Your task is to tally the lines of the listing containing the word "things" and report the figure alone.
Segment Start: RECORD SET
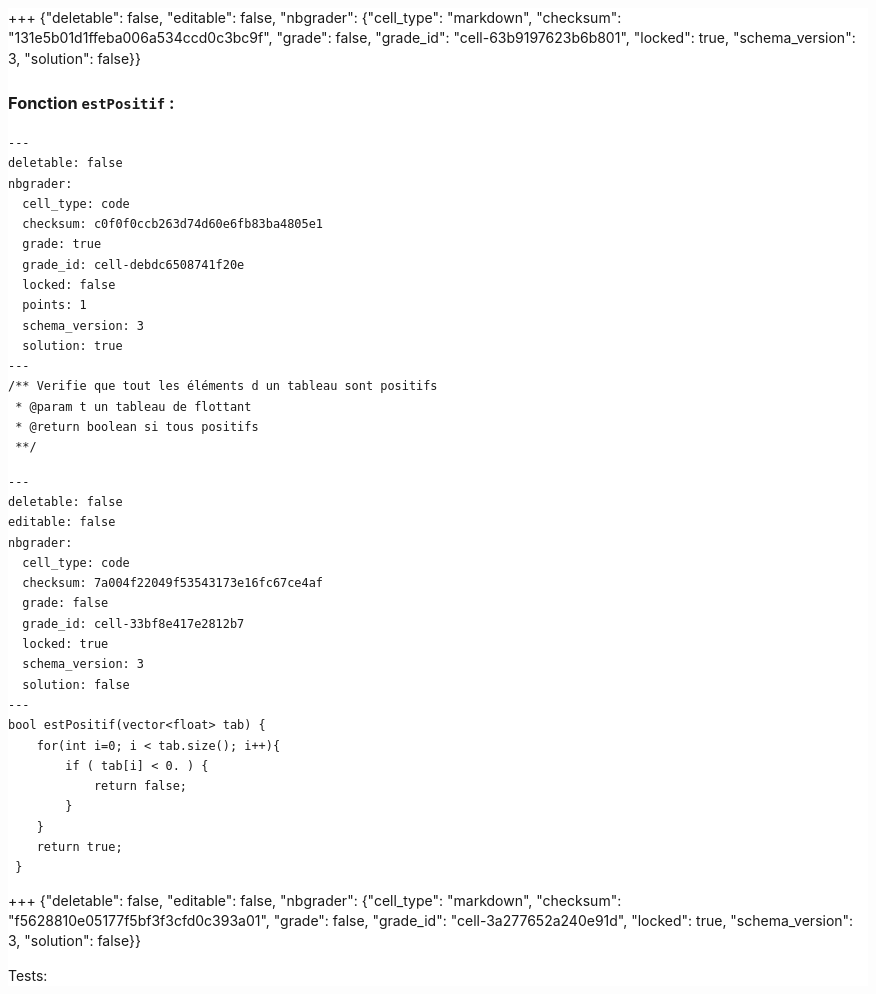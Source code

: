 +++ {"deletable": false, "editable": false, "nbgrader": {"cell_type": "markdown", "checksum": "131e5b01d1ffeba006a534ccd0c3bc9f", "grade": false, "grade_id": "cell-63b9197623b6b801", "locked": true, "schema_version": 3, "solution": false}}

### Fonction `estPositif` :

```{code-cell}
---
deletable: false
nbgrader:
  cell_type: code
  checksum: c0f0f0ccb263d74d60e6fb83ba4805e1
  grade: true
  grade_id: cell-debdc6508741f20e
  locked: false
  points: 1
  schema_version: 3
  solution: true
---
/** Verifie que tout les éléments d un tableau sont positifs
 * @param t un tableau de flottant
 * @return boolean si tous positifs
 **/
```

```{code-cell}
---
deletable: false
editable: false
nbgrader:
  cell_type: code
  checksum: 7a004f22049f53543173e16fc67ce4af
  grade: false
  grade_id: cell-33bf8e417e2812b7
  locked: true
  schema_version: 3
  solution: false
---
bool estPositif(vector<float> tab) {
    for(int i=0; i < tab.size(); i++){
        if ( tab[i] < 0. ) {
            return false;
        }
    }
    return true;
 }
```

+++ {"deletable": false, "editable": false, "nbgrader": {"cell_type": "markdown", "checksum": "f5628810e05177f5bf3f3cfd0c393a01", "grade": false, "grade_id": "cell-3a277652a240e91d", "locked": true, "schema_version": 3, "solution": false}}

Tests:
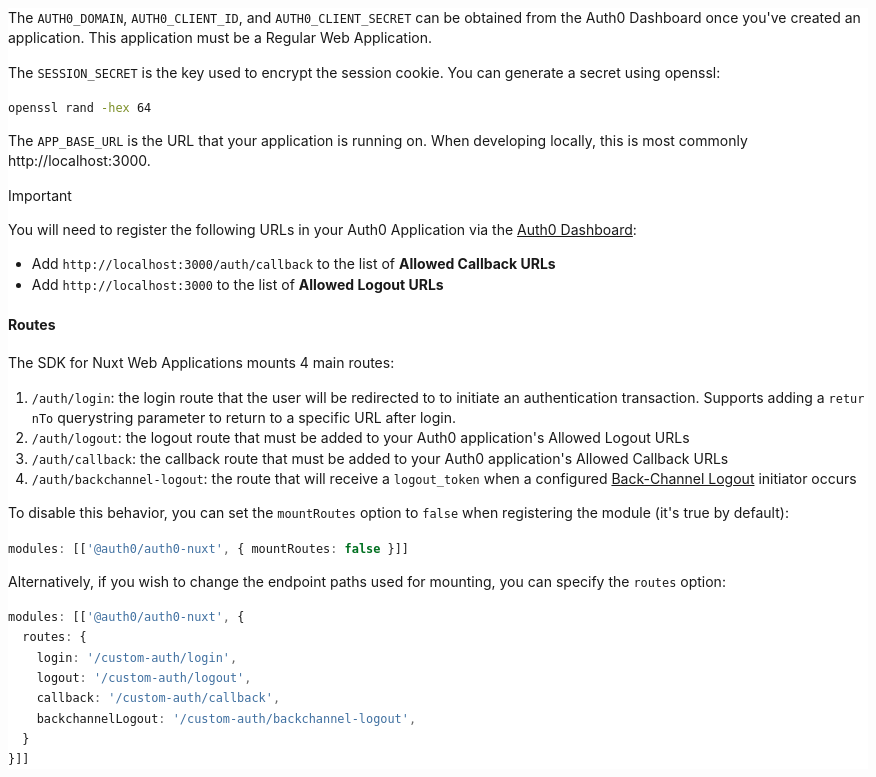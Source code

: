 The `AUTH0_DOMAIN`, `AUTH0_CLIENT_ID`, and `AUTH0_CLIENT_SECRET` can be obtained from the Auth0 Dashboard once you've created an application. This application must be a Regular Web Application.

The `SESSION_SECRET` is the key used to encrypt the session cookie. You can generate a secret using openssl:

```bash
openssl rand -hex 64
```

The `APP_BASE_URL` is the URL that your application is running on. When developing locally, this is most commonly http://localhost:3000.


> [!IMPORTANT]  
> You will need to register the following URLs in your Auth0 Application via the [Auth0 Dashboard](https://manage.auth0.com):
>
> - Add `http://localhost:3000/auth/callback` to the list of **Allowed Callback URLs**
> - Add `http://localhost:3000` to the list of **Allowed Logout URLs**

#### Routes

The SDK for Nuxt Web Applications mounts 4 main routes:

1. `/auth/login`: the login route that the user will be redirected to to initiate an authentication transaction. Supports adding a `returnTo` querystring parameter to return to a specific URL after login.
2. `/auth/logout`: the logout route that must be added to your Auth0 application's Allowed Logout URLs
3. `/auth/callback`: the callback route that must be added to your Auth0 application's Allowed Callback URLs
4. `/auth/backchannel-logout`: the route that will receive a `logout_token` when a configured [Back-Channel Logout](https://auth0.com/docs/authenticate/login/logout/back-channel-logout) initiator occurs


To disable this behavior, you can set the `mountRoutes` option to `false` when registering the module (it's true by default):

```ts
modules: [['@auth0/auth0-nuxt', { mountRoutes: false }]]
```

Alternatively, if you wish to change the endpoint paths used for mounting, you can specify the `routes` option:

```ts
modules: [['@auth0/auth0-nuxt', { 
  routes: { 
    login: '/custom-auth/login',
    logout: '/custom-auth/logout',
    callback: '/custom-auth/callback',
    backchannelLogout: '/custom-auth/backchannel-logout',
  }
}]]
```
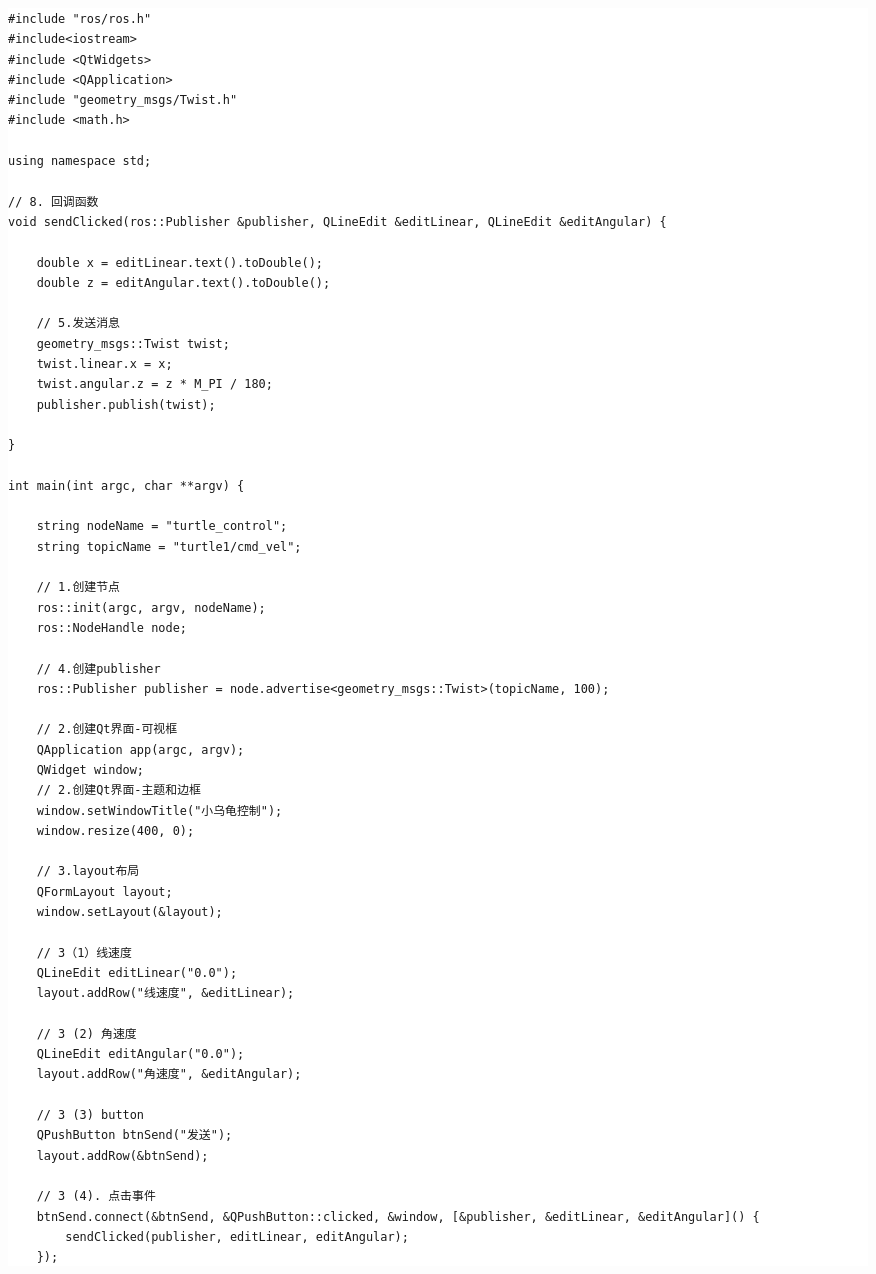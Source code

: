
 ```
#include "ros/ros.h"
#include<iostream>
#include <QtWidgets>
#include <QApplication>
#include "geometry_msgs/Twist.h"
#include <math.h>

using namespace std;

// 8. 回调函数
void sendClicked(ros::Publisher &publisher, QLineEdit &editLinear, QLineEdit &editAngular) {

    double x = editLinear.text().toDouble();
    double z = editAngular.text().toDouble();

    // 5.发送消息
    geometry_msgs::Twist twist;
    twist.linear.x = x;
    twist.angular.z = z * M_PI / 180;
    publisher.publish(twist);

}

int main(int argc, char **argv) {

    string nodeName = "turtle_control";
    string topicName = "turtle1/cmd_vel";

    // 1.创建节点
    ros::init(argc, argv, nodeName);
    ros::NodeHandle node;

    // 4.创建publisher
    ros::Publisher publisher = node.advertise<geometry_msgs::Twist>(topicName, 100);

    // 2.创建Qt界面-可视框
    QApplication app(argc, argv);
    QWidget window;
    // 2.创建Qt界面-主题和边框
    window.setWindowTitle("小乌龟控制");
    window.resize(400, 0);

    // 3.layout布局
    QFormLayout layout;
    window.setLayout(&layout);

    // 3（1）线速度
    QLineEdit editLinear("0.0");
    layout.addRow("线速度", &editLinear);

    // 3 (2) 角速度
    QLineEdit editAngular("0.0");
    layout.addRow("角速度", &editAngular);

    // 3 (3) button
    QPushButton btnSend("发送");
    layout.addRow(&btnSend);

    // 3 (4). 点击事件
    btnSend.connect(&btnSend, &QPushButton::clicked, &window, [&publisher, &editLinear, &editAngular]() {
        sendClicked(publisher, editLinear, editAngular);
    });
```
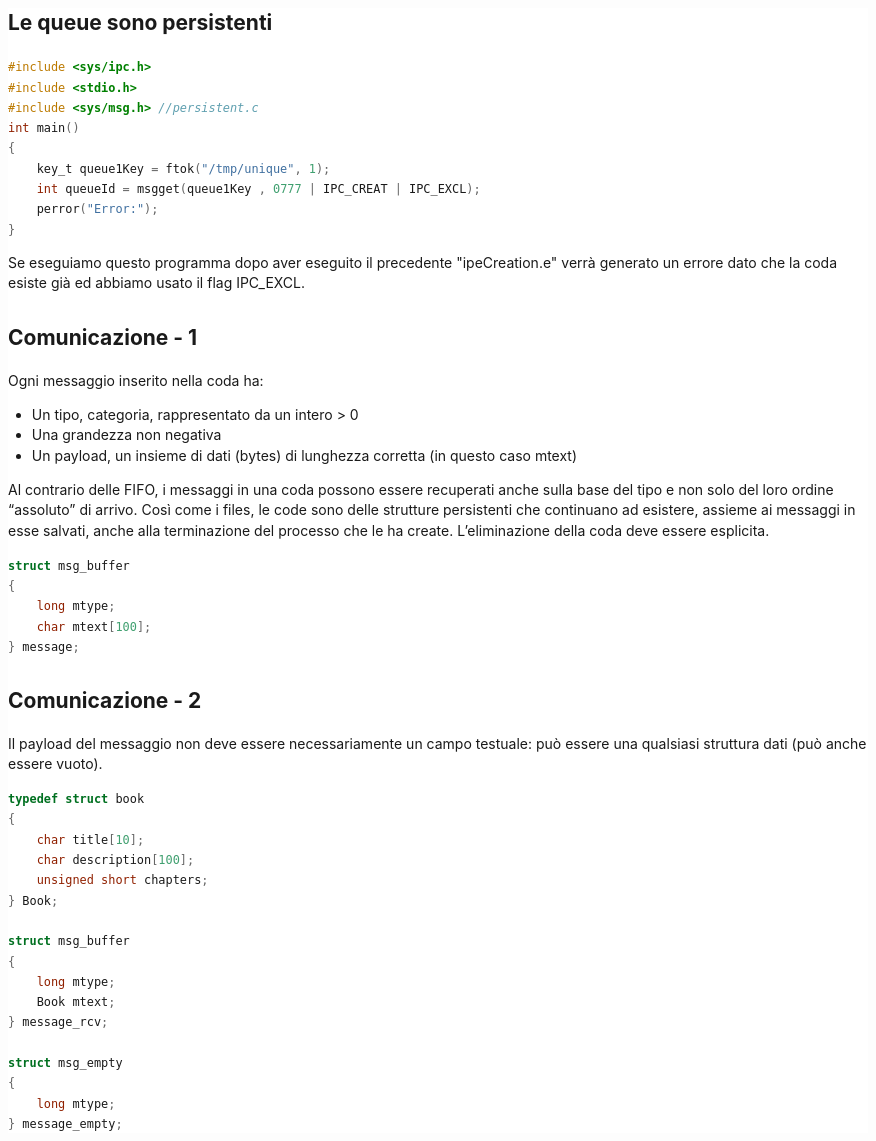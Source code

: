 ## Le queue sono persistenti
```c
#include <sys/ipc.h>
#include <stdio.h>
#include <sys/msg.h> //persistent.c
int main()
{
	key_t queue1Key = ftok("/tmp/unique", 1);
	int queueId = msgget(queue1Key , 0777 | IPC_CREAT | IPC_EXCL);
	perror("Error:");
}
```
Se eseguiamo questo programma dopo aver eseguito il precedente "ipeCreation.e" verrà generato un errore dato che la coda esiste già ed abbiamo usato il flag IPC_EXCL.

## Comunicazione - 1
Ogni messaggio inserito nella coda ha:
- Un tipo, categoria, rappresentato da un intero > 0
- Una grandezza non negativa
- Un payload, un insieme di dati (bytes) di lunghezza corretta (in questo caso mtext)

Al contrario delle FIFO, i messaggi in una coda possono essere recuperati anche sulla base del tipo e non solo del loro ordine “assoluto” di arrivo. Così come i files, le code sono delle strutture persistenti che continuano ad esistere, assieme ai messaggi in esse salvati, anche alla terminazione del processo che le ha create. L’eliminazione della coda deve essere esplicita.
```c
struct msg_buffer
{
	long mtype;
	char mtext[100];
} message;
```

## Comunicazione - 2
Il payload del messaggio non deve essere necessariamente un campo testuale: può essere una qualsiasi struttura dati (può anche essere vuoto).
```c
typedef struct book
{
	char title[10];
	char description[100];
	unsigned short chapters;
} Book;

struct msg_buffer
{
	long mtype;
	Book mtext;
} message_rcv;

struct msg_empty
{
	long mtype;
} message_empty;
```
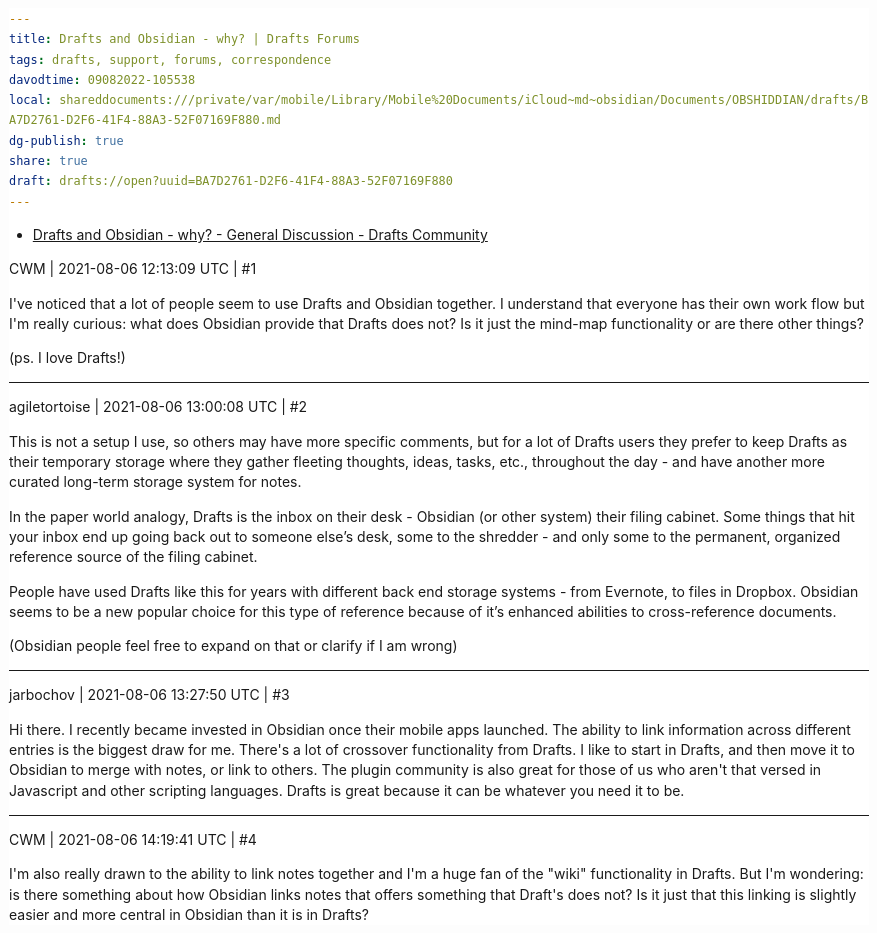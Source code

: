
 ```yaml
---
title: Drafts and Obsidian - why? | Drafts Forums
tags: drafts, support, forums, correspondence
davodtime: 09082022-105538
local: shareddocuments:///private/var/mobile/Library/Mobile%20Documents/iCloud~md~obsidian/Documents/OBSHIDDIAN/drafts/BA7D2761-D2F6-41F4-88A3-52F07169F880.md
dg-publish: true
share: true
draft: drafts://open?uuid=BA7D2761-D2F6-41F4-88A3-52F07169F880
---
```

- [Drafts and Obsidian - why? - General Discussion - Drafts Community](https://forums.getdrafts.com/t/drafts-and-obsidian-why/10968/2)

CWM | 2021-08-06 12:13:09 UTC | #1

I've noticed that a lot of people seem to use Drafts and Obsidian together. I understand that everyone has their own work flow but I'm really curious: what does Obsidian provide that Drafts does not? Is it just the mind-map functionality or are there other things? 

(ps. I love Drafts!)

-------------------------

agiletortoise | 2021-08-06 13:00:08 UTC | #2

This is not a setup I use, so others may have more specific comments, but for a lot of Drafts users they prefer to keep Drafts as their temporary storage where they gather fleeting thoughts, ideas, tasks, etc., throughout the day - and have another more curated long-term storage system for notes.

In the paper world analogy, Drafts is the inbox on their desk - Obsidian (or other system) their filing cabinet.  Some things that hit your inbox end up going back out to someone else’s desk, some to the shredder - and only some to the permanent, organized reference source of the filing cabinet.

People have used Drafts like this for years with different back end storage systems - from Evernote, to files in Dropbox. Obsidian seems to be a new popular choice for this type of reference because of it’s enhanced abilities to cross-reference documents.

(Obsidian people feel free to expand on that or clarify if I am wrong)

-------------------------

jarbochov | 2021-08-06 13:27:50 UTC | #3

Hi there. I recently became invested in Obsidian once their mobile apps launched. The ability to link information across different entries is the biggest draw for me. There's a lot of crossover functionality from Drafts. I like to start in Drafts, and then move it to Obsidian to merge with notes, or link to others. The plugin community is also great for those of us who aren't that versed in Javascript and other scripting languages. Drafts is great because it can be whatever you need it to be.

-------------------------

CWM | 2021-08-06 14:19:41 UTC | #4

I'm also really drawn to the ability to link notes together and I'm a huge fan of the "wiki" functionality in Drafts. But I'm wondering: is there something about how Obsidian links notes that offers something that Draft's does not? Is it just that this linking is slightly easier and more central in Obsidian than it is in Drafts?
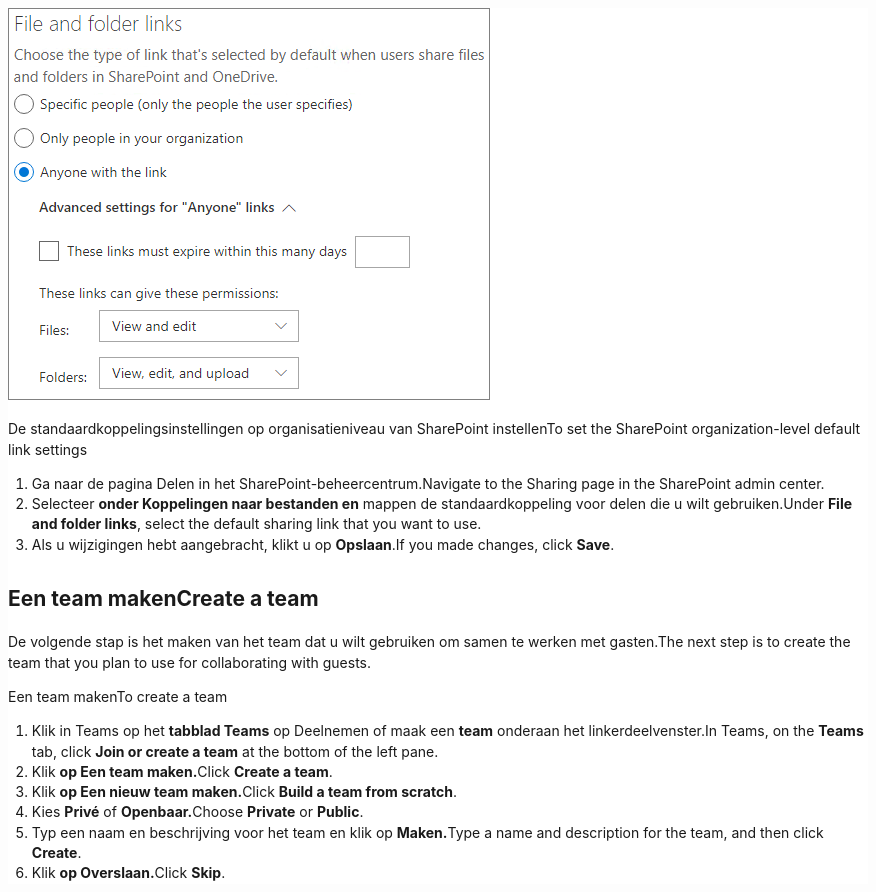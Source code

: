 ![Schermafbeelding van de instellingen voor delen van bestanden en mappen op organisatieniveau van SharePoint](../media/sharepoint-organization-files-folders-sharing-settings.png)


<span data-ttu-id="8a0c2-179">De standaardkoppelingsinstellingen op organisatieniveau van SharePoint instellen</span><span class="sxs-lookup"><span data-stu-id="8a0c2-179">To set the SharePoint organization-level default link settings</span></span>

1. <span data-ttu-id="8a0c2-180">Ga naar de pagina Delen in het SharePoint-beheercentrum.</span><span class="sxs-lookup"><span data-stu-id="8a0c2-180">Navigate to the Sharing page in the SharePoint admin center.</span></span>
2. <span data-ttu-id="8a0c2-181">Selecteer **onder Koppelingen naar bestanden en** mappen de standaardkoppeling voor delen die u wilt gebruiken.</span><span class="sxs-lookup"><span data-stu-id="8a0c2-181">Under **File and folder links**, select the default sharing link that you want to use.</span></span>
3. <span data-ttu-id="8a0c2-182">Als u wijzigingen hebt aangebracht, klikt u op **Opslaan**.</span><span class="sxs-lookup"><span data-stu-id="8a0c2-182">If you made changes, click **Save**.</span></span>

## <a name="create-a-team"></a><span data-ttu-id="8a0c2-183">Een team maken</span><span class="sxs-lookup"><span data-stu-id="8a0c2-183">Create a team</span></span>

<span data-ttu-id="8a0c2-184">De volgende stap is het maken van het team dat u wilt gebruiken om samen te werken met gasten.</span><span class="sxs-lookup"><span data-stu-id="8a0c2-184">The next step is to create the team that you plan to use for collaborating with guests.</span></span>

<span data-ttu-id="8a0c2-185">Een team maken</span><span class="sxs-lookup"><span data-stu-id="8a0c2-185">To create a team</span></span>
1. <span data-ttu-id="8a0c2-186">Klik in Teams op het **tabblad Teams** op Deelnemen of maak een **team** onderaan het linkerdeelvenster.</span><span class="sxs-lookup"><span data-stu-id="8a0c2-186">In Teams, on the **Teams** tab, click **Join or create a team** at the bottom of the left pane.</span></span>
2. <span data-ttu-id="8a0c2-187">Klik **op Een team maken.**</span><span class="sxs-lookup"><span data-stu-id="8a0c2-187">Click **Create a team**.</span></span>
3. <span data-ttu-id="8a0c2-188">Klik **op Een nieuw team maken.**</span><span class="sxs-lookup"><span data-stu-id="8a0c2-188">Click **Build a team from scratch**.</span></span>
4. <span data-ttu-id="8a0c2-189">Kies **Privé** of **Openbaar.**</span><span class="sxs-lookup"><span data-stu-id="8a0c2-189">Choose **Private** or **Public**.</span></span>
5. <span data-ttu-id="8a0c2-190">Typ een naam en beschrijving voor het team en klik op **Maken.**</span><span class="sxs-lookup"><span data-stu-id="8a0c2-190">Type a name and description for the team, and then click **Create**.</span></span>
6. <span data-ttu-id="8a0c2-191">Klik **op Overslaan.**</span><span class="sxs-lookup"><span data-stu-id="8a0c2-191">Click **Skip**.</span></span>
Segment End: RECORD SET
## COMPLETED EXERCISE
2